**TASK**
Reproduce, character for character, the lines below from the first through the one with "- To generate". Leave pictures out.

Collected data:
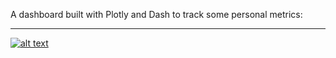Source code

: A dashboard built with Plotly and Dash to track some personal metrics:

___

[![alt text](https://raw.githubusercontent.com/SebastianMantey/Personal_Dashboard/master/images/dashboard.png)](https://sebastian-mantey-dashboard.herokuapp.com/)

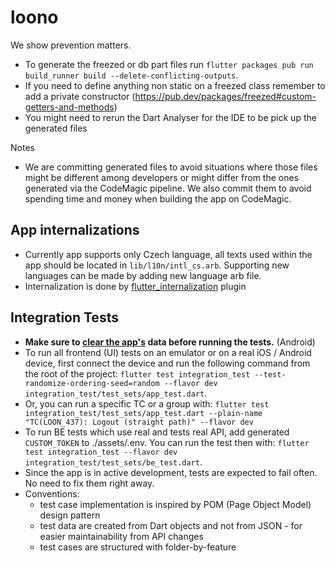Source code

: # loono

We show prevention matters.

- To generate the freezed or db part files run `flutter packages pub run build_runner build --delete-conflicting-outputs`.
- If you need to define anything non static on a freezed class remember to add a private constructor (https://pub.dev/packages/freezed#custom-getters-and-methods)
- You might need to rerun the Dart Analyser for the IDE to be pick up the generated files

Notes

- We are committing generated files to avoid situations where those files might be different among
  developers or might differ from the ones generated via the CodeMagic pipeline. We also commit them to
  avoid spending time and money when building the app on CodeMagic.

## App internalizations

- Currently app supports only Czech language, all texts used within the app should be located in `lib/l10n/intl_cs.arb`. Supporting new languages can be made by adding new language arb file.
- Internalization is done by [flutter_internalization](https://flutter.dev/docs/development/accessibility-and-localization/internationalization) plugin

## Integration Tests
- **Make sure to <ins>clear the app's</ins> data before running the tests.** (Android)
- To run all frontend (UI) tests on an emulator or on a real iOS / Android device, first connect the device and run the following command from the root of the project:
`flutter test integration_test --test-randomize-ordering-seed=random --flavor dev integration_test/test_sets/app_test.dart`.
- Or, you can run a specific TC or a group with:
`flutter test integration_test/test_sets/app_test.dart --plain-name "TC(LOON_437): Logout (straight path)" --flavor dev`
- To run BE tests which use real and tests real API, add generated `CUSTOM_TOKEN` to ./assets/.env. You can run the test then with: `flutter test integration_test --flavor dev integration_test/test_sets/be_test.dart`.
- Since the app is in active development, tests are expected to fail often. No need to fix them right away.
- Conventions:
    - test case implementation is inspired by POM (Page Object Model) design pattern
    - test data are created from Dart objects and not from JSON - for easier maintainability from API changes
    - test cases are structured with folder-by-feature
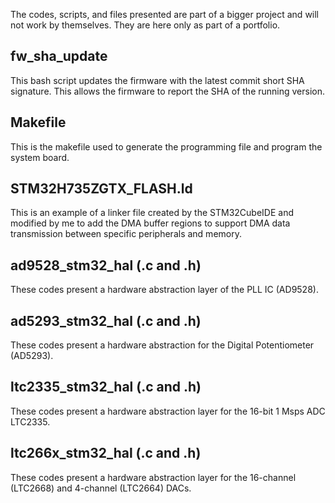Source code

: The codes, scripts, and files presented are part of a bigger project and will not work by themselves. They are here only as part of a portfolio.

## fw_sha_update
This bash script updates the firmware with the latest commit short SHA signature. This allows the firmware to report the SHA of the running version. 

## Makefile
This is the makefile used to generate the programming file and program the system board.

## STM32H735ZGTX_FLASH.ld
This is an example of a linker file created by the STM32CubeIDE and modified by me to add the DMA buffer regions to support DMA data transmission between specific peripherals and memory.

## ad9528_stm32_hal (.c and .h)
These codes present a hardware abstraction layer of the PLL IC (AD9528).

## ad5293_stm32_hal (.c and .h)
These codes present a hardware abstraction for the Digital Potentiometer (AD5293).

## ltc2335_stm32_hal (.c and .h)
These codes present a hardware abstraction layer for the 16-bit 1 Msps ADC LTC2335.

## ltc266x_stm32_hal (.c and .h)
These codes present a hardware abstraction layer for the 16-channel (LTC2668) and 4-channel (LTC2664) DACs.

**SOLUTION**
Source code

: A dashboard built with Plotly and Dash to track some personal metrics:

___

[![alt text](https://raw.githubusercontent.com/SebastianMantey/Personal_Dashboard/master/images/dashboard.png)](https://sebastian-mantey-dashboard.herokuapp.com/)

Source code

: # loono

We show prevention matters.

- To generate the freezed or db part files run `flutter packages pub run build_runner build --delete-conflicting-outputs`.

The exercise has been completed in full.